Mr Flowers also submitted that all Acts of Parliament in Australia since 1901, with the Proclamation of the Commonwealth of Australia, have not been lawfully enacted. This is due to the fact that there have been no orders in the Privy Council for the appointments of any Vice Regal executive representatives of the Crown of the United Kingdom to grant the Royal Assent to bring any statutes into effect. The court rejected his submissions, and noted that:
“Mr Flowers has appeared throughout in these proceedings without legal advice or assistance or representation. The courts necessarily extend significant latitude to people in his position in order that indolence or suspicion or even choice should not frustrate the prospect of securing the protection of the law and the vindication of a right or access to justice. However, Mr Flowers is not alone in craving his day in court. The resources of this Court and others like it are finite and delays are often unavoidable despite the best efforts of all concerned. Mr Flowers wants his case heard and the State of New South Wales evidently shares his view. In such circumstances it is very important that Mr Flowers not become diverted by unhelpful voices chattering on the sidelines or by loud drums being beaten by folk with unhelpful agendas that are inevitably destined to frustrate his progress before eventually discarding him and moving on to their next target. There must necessarily be a limit to the amount of valuable court time Mr Flowers (or anyone like him) can be permitted to dedicate to silly arguments or confected obsessions that clog the court and waste everybody’s time without advancing his case.”

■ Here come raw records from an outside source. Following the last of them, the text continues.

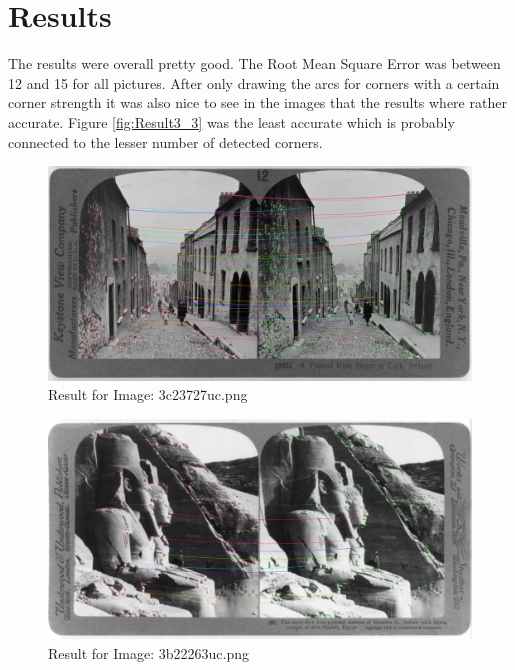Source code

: \section{Results}
The results were overall pretty good. The Root Mean Square Error was between 12 and 15 for all pictures. After only drawing the arcs for corners with a certain corner strength it was also nice to see in the images that the results where rather accurate. Figure \ref{fig:Result3_3} was the least accurate which is probably connected to the lesser number of detected corners.

\begin{figure}
	\centering
	\includegraphics[width=1\linewidth]{images/ass03result1}
	\caption{Result for Image: 3c23727uc.png}
	\label{fig:Result3_1}
\end{figure}

\begin{figure}
	\centering
	\includegraphics[width=1\linewidth]{images/ass03result2}
	\caption{Result for Image: 3b22263uc.png}
	\label{fig:Result3_2}
\end{figure}

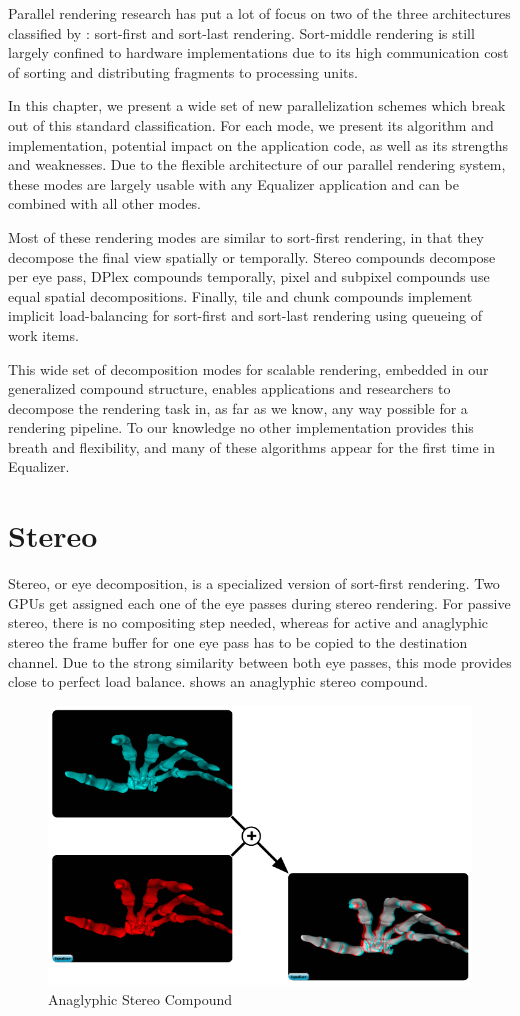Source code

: Parallel rendering research has put a lot of focus on two of the three
architectures classified by \cite{Molnar92}: sort-first and sort-last rendering.
Sort-middle rendering is still largely confined to hardware implementations due
to its high communication cost of sorting and distributing fragments to
processing units.

In this chapter, we present a wide set of new parallelization schemes which
break out of this standard classification. For each mode, we present its
algorithm and implementation, potential impact on the application code, as well
as its strengths and weaknesses. Due to the flexible architecture of our
parallel rendering system, these modes are largely usable with any Equalizer
application and can be combined with all other modes.

Most of these rendering modes are similar to sort-first rendering, in that they
decompose the final view spatially or temporally. Stereo compounds decompose per
eye pass, DPlex compounds temporally, pixel and subpixel compounds use equal
spatial decompositions. Finally, tile and chunk compounds implement implicit
load-balancing for sort-first and sort-last rendering using queueing of work
items.

This wide set of decomposition modes for scalable rendering, embedded in our
generalized compound structure, enables applications and researchers to
decompose the rendering task in, as far as we know, any way possible for a
rendering pipeline. To our knowledge no other implementation provides this
breath and flexibility, and many of these algorithms appear for the first time
in Equalizer.

\section{Stereo}

Stereo, or eye decomposition, is a specialized version of sort-first rendering.
Two GPUs get assigned each one of the eye passes during stereo rendering. For
passive stereo, there is no compositing step needed, whereas for active and
anaglyphic stereo the frame buffer for one eye pass has to be copied to the
destination channel. Due to the strong similarity between both eye passes, this
mode provides close to perfect load balance.  shows an anaglyphic
stereo compound.

\begin{figure}
 \includegraphics[width=.618\textwidth]{images/Stereo}
 {\caption{\label{fStereo}Anaglyphic Stereo Compound}}
\end{figure}

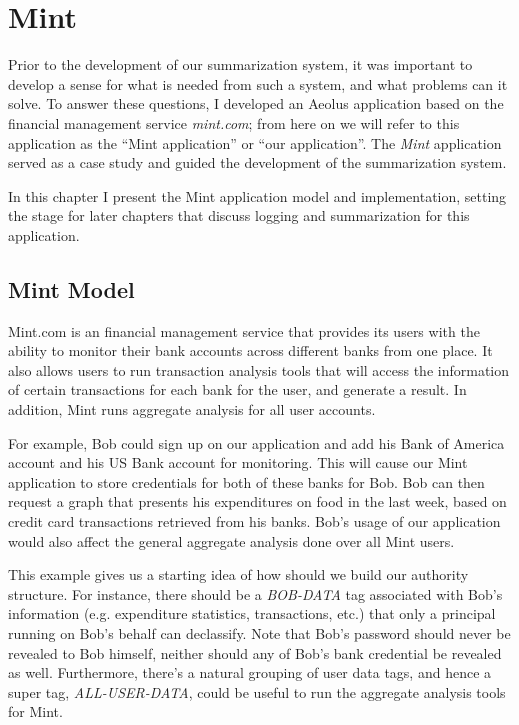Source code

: \chapter{Mint}\label{mint}

Prior to the development of our summarization system, it was important to develop a sense for what is needed from such a system, and what problems can it solve. To answer these questions, I developed an Aeolus application based on the financial management service \emph{mint.com}\cite{mint}; from here on we will refer to this application as the ``Mint application'' or ``our application''. The \emph{Mint} application served as a case study and guided the development of the summarization system.

In this chapter I present the Mint application model and implementation, setting the stage for later chapters that discuss logging and summarization for this application.

\section{Mint Model}

Mint.com is an financial management service that provides its users with the ability to monitor their bank accounts across different banks from one place. It also allows users to run transaction analysis tools that will access the information of certain transactions for each bank for the user, and generate a result. In addition, Mint runs aggregate analysis for all user accounts.

For example, Bob could sign up on our application and add his Bank of America account and his US Bank account for monitoring. This will cause our Mint application to store credentials for both of these banks for Bob. Bob can then request a graph that presents his expenditures on food in the last week, based on credit card transactions retrieved from his banks. Bob's usage of our application would also affect the general aggregate analysis done over all Mint users.

This example gives us a starting idea of how should we build our authority structure. For instance, there should be a \emph{BOB-DATA} tag associated with Bob's information (e.g. expenditure statistics, transactions, etc.) that only a principal running on Bob's behalf can declassify. Note that Bob's password should never be revealed to Bob himself, neither should any of Bob's bank credential be revealed as well. Furthermore, there's a natural grouping of user data tags, and hence a super tag, \emph{ALL-USER-DATA}, could be useful to run the aggregate analysis tools for Mint.

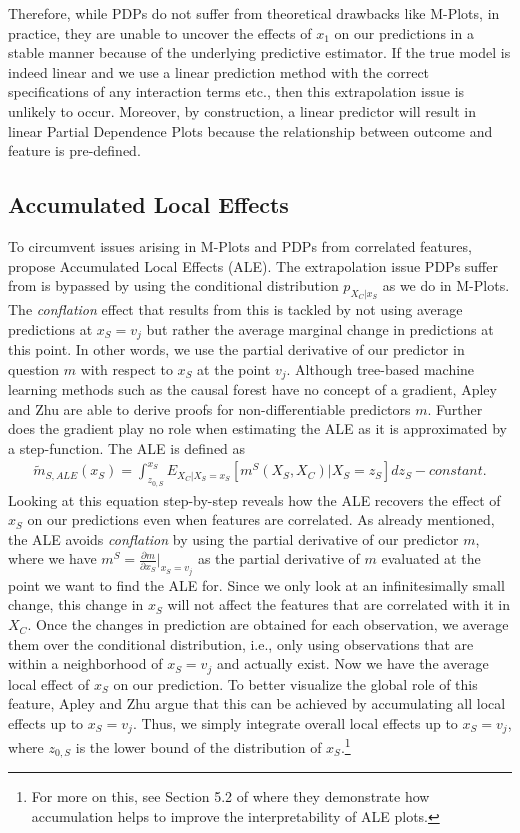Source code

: Therefore, while PDPs do not suffer from theoretical drawbacks like M-Plots, in practice, they are unable to uncover the effects of $x_1$ on our predictions in a stable manner because of the underlying predictive estimator. If the true model is indeed linear and we use a linear prediction method with the correct specifications of any interaction terms etc., then this extrapolation issue is unlikely to occur. Moreover, by construction, a linear predictor will result in linear Partial Dependence Plots because the relationship between outcome and feature is pre-defined.

\subsection{Accumulated Local Effects}
To circumvent issues arising in M-Plots and PDPs from correlated features, \citep{apleyzhu_2020} propose Accumulated Local Effects (ALE). The extrapolation issue PDPs suffer from is bypassed by using the conditional distribution $p_{X_C|x_S}$ as we do in M-Plots. The \textit{conflation} effect that results from this is tackled by not using average predictions at $x_S=v_j$ but rather the average marginal change in predictions at this point. In other words, we use the partial derivative of our predictor in question $m$ with respect to $x_S$ at the point $v_j$. Although tree-based machine learning methods such as the causal forest have no concept of a gradient, Apley and Zhu are able to derive proofs for non-differentiable predictors $m$. Further does the gradient play no role when estimating the ALE as it is approximated by a step-function. The ALE is defined as
\begin{align}
\tilde{m}_{S, ALE} (x_S)=\int_{z_{0, S}}^{x_S} E_{X_C|X_S=x_S}[m^S(X_S, X_C)|X_S=z_S]dz_S - constant. \label{eq:ale}
\end{align}
Looking at this equation step-by-step reveals how the ALE recovers the effect of $x_S$ on our predictions even when features are correlated. As already mentioned, the ALE avoids \textit{conflation} by using the partial derivative of our predictor $m$, where we have $m^S=\frac{\partial m}{\partial x_S}\rvert_{x_S=v_j}$ as the partial derivative of $m$ evaluated at the point we want to find the ALE for. Since we only look at an infinitesimally small change, this change in $x_S$ will not affect the features that are correlated with it in $X_C$. Once the changes in prediction are obtained for each observation, we average them over the conditional distribution, i.e., only using observations that are within a neighborhood of $x_S=v_j$ and actually exist. Now we have the average local effect of $x_S$ on our prediction. To better visualize the global role of this feature, Apley and Zhu argue that this can be achieved by accumulating all local effects up to $x_S=v_j$. Thus, we simply integrate overall local effects up to $x_S=v_j$, where $z_{0, S}$ is the lower bound of the distribution of $x_S$.\footnote{For more on this, see Section 5.2 of \citep{apleyzhu_2020} where they demonstrate how accumulation helps to improve the interpretability of ALE plots.} \\
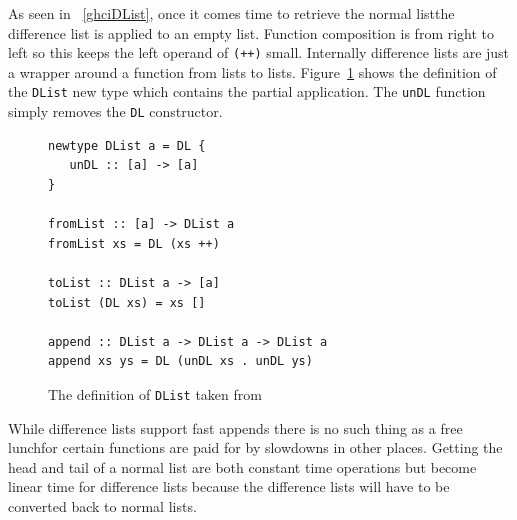 As seen in \DIFdelbegin {}\DIFdelend \DIFaddbegin {}\DIFaddend ~\ref{ghciDList}, once it comes time to retrieve the normal list\DIFaddbegin \DIFadd{, }\DIFaddend the difference list is applied to an empty list. Function composition is \DIFdelbegin {}\DIFdelend \DIFaddbegin {}\DIFaddend from right to left so this keeps the left operand of \texttt{(++)} small. Internally difference lists are just a wrapper around a function from lists to lists. Figure~\ref{dlistDef} shows the definition of the \texttt{DList} new type which contains the partial application. The \texttt{unDL} function simply removes the \texttt{DL} constructor. 

\begin{figure}[t]
\begin{lstlisting}
newtype DList a = DL {
   unDL :: [a] -> [a]
}

fromList :: [a] -> DList a
fromList xs = DL (xs ++)

toList :: DList a -> [a]
toList (DL xs) = xs []

append :: DList a -> DList a -> DList a
append xs ys = DL (unDL xs . unDL ys)
\end{lstlisting}
\caption{The definition of \texttt{DList} taken from~\citep{realWorldHaskell}}
\label{dlistDef}
\end{figure}

While difference lists support fast appends there is no such thing as a free lunch\DIFdelbegin {}\DIFdelend \DIFaddbegin {}\DIFaddend for certain functions are paid for by slowdowns in other places. Getting the head and tail of a normal list are both constant time operations but become linear time for difference lists because the difference lists will have to be converted back to normal lists. 


\DIFdelbegin %


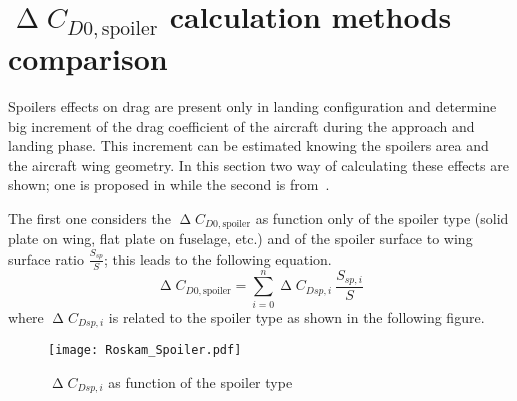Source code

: \section{$\upDelta C_{D0,\text{spoiler}}$ calculation methods comparison}\label{par:DeltaCD0SpoilerComparison}
Spoilers effects on drag are present only in landing configuration and determine big increment of the drag coefficient of the aircraft during the approach and landing phase. This increment can be estimated knowing the spoilers area and the aircraft wing geometry. In this section two way of calculating these effects are shown; one is proposed in \cite{roskamAirplane} while the second is from~\cite{Lausetti:decollo}.

\bigskip
\noindent
The first one considers the $\upDelta C_{D0,\text{spoiler}}$ as function only of the spoiler type (solid plate on wing, flat plate on fuselage, etc.) and of the spoiler surface to wing surface ratio $\frac{S_{sp}}{S}$; this leads to the following equation.
%
\begin{equation}
\upDelta C_{D0,\text{spoiler}}=\sum_{i=0}^n \upDelta C_{Dsp,i}\ \dfrac{S_{sp,i}}{S}
\label{eqn:RoskamSpoiler}
\end{equation}
%
\noindent
where $\upDelta C_{Dsp,i}$ is related to the spoiler type as shown in the following figure.
%
\begin{figure}[H]
\centering
\texttt{[image: Roskam\_Spoiler.pdf]}
\caption{$\upDelta C_{Dsp,i}$ as function of the spoiler type}
\label{fig:SpoilerType}
\end{figure}

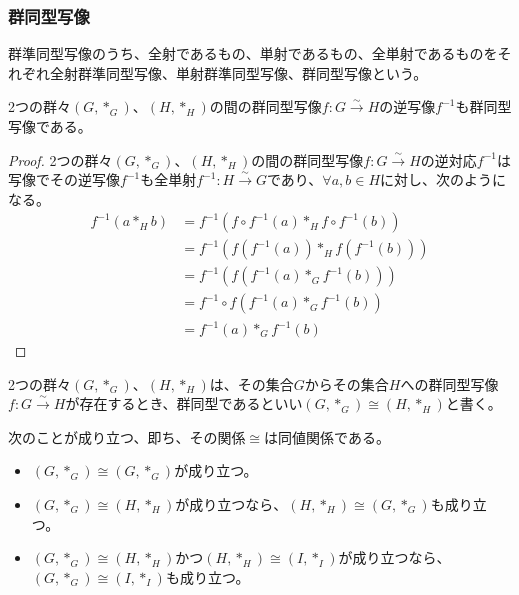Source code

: \documentclass[dvipdfmx]{jsarticle}
\begin{document}
\subsubsection{群同型写像}%
\begin{dfn}
群準同型写像のうち、全射であるもの、単射であるもの、全単射であるものをそれぞれ全射群準同型写像、単射群準同型写像、群同型写像という。
\end{dfn}
\begin{thm}\label{3.1.2.3}
2つの群々$\left( G,*_{G} \right)$、$\left( H,*_{H} \right)$の間の群同型写像$f:G\overset{\sim}{\rightarrow}H$の逆写像$f^{- 1}$も群同型写像である。
\end{thm}
\begin{proof}
2つの群々$\left( G,*_{G} \right)$、$\left( H,*_{H} \right)$の間の群同型写像$f:G\overset{\sim}{\rightarrow}H$の逆対応$f^{- 1}$は写像でその逆写像$f^{- 1}$も全単射$f^{- 1}:H\overset{\sim}{\rightarrow}G$であり、$\forall a,b \in H$に対し、次のようになる。
\begin{align*}
f^{- 1}\left( a*_{H}b \right) &= f^{- 1}\left( f \circ f^{- 1}(a)*_{H}f \circ f^{- 1}(b) \right)\\
&= f^{- 1}\left( f\left( f^{- 1}(a) \right)*_{H}f\left( f^{- 1}(b) \right) \right)\\
&= f^{- 1}\left( f\left( f^{- 1}(a)*_{G}f^{- 1}(b) \right) \right)\\
&= f^{- 1} \circ f\left( f^{- 1}(a)*_{G}f^{- 1}(b) \right)\\
&= f^{- 1}(a)*_{G}f^{- 1}(b)
\end{align*}
\end{proof}
\begin{dfn}
2つの群々$\left( G,*_{G} \right)$、$\left( H,*_{H} \right)$は、その集合$G$からその集合$H$への群同型写像$f:G\overset{\sim}{\rightarrow}H$が存在するとき、群同型であるといい$\left( G,*_{G} \right) \cong \left( H,*_{H} \right)$と書く。
\end{dfn}
\begin{thm}\label{3.1.2.4}
次のことが成り立つ、即ち、その関係$\cong$は同値関係である。
\begin{itemize}
\item
  $\left( G,*_{G} \right) \cong \left( G,*_{G} \right)$が成り立つ。
\item
  $\left( G,*_{G} \right) \cong \left( H,*_{H} \right)$が成り立つなら、$\left( H,*_{H} \right) \cong \left( G,*_{G} \right)$も成り立つ。
\item
  $\left( G,*_{G} \right) \cong \left( H,*_{H} \right)$かつ$\left( H,*_{H} \right) \cong \left( I,*_{I} \right)$が成り立つなら、$\left( G,*_{G} \right) \cong \left( I,*_{I} \right)$も成り立つ。
\end{itemize}
\end{thm}\par
\end{document}
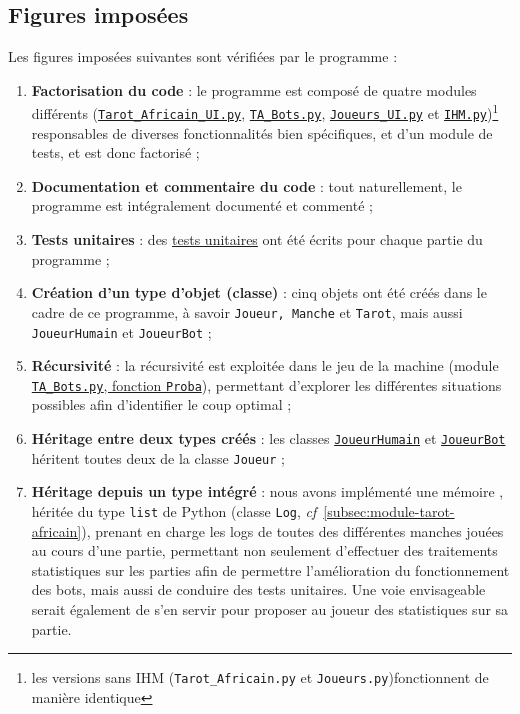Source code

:    \subsection{Figures imposées}\label{subsec:figures-imposées}
      Les figures imposées suivantes sont vérifiées par le programme :
      \begin{enumerate}
         \item \textbf{Factorisation du code} : le programme est composé de quatre modules différents (\hyperref[subsec:module-tarot-africain]{\texttt{Tarot\_Africain\_UI.py}}, \hyperref[subsec:module-ta-bots]{\texttt{TA\_Bots.py}}, \hyperref[subsec:module-joueurs]{\texttt{Joueurs\_UI.py}} et \hyperref[subsec:module-ihm]{\texttt{IHM.py}})\footnote{les versions sans IHM (\texttt{Tarot\_Africain.py} et \texttt{Joueurs.py})fonctionnent de manière identique} responsables de diverses fonctionnalités bien spécifiques, et d'un module de tests, et est donc factorisé ;
         \item \textbf{Documentation et commentaire du code} : tout naturellement, le programme est intégralement documenté et commenté ;
         \item \textbf{Tests unitaires} : des \hyperref[subsec:tests-effectués]{tests unitaires} ont été écrits pour chaque partie du programme ;
         \item \textbf{Création d'un type d'objet (classe)} : cinq objets ont été créés dans le cadre de ce programme, à savoir \texttt{Joueur, Manche} et \texttt{Tarot}, mais aussi \texttt{JoueurHumain} et \texttt{JoueurBot} ;
         \item \textbf{Récursivité} : la récursivité est exploitée dans le jeu de la machine (module \hyperref[subsec:module-ta-bots]{\texttt{TA\_Bots.py}, fonction \texttt{Proba}}), permettant d'explorer les différentes situations possibles afin d'identifier le coup optimal ;
         \item \textbf{Héritage entre deux types créés} : les classes \hyperref[subsec:module-joueurs]{\texttt{JoueurHumain}} et \hyperref[subsec:module-joueurs]{\texttt{JoueurBot}} héritent toutes deux de la classe \texttt{Joueur} ;
         \item \textbf{Héritage depuis un type intégré} : nous avons implémenté une \og mémoire \fg{}, héritée du type \texttt{list} de Python (classe \texttt{Log}, \textit{cf}~\ref{subsec:module-tarot-africain}), prenant en charge les logs de toutes des différentes manches jouées au cours d'une partie, permettant non seulement d'effectuer des traitements statistiques sur les parties afin de permettre l'amélioration du fonctionnement des bots, mais aussi de conduire des tests unitaires.
         Une voie envisageable serait également de s'en servir pour proposer au joueur des statistiques sur sa partie.
      \end{enumerate}

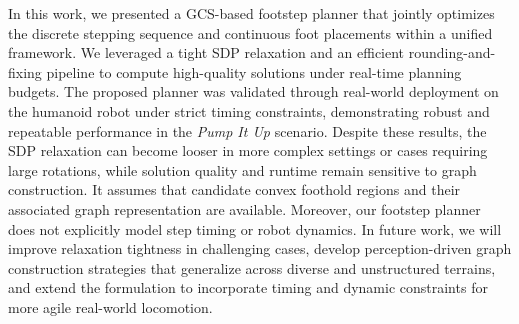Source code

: \documentclass[letterpaper, 10 pt, journal, twoside]{IEEEtran}
\begin{document}
In this work, we presented a GCS-based footstep planner that jointly optimizes the discrete stepping sequence and continuous foot placements within a unified framework.
We leveraged a tight SDP relaxation and an efficient rounding-and-fixing pipeline to compute high-quality solutions under real-time planning budgets.
The proposed planner was validated through real-world deployment on the humanoid robot under strict timing constraints, demonstrating robust and repeatable performance in the \textit{Pump It Up} scenario.
Despite these results, the SDP relaxation can become looser in more complex settings or cases requiring large rotations, while solution quality and runtime remain sensitive to graph construction.
It assumes that candidate convex foothold regions and their associated graph representation are available. 
Moreover, our footstep planner does not explicitly model step timing or robot dynamics. 
In future work, we will improve relaxation tightness in challenging cases, develop perception-driven graph construction strategies that generalize across diverse and unstructured terrains, and extend the formulation to incorporate timing and dynamic constraints for more agile real-world locomotion.








\end{document}
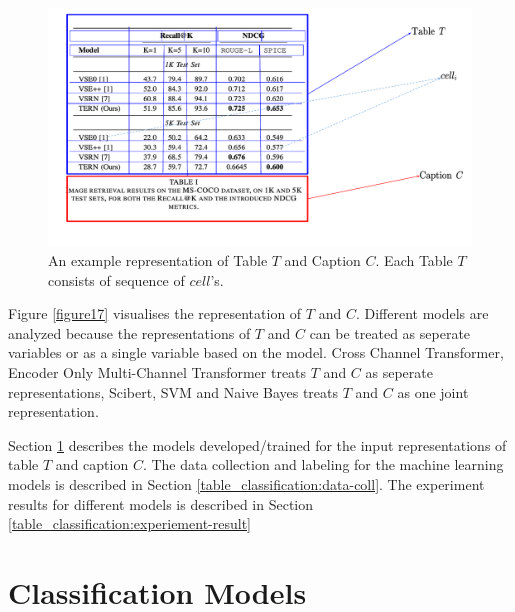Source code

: \begin{figure}[h]
    \centering
    \includegraphics[width=\maxwidth{\textwidth}]{src/images/table-structure.pdf}
    \caption{An example representation of Table $T$ and Caption $C$. Each Table $T$ consists of sequence of $cell$'s. }
    \label{figure\arabic{figurecounter}}
\end{figure}

Figure \ref{figure17} visualises the representation of $T$ and $C$. Different models are analyzed because the representations of $T$ and $C$ can be treated as seperate variables or as a single variable based on the model. Cross Channel Transformer, Encoder Only Multi-Channel Transformer treats $T$ and $C$ as seperate representations, Scibert, SVM and Naive Bayes treats $T$ and $C$ as one joint representation. 


Section \ref{table_classification:models} describes the models developed/trained for the input representations of table $T$ and caption $C$. The data collection and labeling for the machine learning models is described in Section \ref{table_classification:data-coll}. The experiment results for different models is described in Section \ref{table_classification:experiement-result}

\section{Classification Models}
\label{table_classification:models}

The background to Flowers v State of New South Wales  NSWSC 526 has been adequately recorded in Flowers v State of New South Wales  NSWSC 1308 and Flowers v State of New South Wales  NSWSC 1467, among others. The applicant has since appealed this decision on grounds of apprehended bias in Flowers v State of New South Wales  NSWSC 883 which brought the following response:
HIS HONOUR: By notice of motion filed on 22 June 2020, Mr Flowers moves the Court for an order that I recuse myself “as having any authority to determine any issues of law or fact in these proceedings”. That application is apparently supported by Mr Flowers’ affidavit filed on 22 June 2020. Unfortunately, Mr Flowers’ affidavit does not contain any single piece of relevant evidence that is directed to the question of actual or apprehended bias on my part. Indeed, as presently advised, I have no idea what Mr Flowers contends in support of his desire that I remove myself from hearing any contested issue in his proceedings.